Join us for our annual No Ivy Day at the
Join Friends of Baltimore Woods and Portland Parks & Recreation to remove invasive non-native species, including English ivy, clematis, and Himalayan blackberry. Invasive species removal restores wildlife habitat and to encourages native species regeneration to prevent erosion and water run-off.
Please wear long thick pants, a long-sleeved shirt and sturdy shoes. Bring a water bottle, rain gear and sunhat. Instruction, tools, gloves, water, coffee/tea and KIND Snacks provided. This is a family-friendly event and all ages are welcome but children must be supervised by an adult.

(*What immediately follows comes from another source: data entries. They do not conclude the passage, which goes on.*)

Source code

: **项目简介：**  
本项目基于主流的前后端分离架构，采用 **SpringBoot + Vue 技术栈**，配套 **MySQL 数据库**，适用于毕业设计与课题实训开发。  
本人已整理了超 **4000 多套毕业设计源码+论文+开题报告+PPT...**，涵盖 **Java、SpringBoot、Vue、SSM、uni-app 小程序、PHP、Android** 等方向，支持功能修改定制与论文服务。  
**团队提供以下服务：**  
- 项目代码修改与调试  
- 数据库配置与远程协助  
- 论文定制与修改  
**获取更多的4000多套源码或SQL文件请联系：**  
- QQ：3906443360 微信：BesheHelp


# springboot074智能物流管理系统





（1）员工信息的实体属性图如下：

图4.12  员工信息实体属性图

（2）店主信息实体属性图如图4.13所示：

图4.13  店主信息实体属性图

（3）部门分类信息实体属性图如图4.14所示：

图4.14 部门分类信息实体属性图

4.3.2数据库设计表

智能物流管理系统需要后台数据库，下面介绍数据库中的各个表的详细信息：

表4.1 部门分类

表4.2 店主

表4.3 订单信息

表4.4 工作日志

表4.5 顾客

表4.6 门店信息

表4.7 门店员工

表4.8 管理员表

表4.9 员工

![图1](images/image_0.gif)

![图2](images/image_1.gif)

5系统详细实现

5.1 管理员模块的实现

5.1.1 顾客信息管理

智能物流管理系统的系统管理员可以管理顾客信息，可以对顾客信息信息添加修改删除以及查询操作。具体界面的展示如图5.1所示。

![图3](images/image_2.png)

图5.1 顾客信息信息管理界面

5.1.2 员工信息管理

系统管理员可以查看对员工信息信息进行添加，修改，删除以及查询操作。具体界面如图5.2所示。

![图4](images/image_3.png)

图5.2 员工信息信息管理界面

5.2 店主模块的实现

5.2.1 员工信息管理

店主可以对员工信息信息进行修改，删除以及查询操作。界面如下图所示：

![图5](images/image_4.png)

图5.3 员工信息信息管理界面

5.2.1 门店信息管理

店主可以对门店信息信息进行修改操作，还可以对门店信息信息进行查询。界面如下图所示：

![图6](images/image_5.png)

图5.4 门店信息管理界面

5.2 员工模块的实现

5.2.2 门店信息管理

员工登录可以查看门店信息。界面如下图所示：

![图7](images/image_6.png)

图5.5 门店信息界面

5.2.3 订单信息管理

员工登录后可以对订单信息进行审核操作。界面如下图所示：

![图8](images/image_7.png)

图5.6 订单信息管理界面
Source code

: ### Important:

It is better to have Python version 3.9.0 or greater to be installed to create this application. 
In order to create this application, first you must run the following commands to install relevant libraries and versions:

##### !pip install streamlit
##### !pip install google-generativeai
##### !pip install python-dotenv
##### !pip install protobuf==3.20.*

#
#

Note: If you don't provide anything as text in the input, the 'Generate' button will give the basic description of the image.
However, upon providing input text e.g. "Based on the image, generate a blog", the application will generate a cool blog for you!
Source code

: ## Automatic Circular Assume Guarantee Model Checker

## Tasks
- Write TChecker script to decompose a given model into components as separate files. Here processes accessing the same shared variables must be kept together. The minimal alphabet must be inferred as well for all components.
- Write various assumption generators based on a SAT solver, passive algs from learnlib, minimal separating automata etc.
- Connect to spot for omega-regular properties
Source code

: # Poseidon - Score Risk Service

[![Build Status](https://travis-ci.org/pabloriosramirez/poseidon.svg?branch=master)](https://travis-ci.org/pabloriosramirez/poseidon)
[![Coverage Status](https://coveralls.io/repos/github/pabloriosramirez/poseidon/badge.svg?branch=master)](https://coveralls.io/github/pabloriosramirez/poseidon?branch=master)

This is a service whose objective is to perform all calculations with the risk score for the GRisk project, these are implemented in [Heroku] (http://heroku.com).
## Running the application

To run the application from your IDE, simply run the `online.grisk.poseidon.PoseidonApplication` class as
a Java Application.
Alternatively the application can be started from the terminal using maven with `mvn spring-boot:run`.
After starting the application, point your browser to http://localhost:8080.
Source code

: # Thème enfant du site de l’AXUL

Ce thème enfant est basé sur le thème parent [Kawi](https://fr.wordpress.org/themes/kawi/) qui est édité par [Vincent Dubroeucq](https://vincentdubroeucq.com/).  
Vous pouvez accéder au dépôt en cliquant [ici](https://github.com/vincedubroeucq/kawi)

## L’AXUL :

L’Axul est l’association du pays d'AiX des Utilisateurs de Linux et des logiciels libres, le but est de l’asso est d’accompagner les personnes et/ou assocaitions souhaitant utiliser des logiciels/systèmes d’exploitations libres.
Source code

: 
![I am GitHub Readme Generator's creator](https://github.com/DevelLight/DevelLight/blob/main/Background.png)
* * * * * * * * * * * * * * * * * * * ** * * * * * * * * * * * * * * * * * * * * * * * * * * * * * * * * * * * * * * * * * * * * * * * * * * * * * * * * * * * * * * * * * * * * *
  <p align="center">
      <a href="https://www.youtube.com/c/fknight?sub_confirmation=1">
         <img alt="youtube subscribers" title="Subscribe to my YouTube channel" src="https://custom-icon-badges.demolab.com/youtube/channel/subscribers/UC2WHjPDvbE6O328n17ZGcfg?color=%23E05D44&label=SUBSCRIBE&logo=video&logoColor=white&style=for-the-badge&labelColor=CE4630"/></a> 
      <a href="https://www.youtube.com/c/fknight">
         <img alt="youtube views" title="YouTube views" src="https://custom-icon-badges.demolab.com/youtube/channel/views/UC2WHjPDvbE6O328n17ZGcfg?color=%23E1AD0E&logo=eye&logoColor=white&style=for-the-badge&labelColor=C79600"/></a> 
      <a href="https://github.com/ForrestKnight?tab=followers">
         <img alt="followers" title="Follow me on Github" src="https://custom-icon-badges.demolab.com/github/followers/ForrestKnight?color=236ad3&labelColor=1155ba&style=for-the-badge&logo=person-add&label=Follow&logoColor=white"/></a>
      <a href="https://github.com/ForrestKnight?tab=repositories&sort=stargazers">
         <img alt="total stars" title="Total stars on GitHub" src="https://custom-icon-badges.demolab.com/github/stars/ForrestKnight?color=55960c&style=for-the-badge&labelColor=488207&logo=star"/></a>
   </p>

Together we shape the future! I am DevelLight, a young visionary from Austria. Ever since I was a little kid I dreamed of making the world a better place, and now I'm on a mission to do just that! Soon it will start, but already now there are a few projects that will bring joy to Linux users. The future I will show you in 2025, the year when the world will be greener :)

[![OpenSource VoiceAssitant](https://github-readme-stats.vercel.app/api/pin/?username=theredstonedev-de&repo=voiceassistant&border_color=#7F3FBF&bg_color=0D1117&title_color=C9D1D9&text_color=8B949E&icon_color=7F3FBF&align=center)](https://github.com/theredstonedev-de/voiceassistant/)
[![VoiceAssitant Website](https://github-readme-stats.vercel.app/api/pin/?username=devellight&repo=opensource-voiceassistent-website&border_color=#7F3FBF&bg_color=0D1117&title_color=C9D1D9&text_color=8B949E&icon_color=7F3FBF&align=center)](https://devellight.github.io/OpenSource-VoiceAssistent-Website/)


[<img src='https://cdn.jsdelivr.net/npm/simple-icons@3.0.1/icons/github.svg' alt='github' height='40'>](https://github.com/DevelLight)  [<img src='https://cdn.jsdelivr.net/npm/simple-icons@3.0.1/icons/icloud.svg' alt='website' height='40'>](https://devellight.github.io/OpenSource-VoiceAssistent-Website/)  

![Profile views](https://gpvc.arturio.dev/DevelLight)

- Date: Saturday, October 28th, 2017
- Time: 9:00 AM- 12:00 PM
- Address: N Catlin Ave, & N Decatur St.
Baltimore Woods is a 30 acre strip of woods and green space between the residential and industrial areas of the neighborhood between Cathedral Park and Pier Park. It is a green buffer of native Oregon white oak, maple trees and native plants. It provides a natural wildlife connectivity corridor, native oak habitat and watershed enhancement. While less than 2% of the original Willamette Valley oak woodland remains, Baltimore Woods has remnant native oak stands that provide unusually high value food and shelter for a variety of birds and mammals that feed on acorns in the winter and forage for insects among its many lichens and mosses.
Baltimore Woods is named for its gateway on North Baltimore Street in the St. Johns and Cathedral Park neighborhoods. Rich in local history, the woods is located at the heart of the original St. Johns land claim by the pioneer Loomis family in 1850, near the native American and pioneer cemeteries. It’s also the site where Lewis and Clark traveled and camped in 1806.
Baltimore Woods fills a gap in the North Portland Willamette Greenway Trail that will run from Kelley Point Park in the north of Portland to the East Bank Esplanade in southeast Portland. It also will close a gap in the 40-mile Loop Trail that circles the Portland metro area.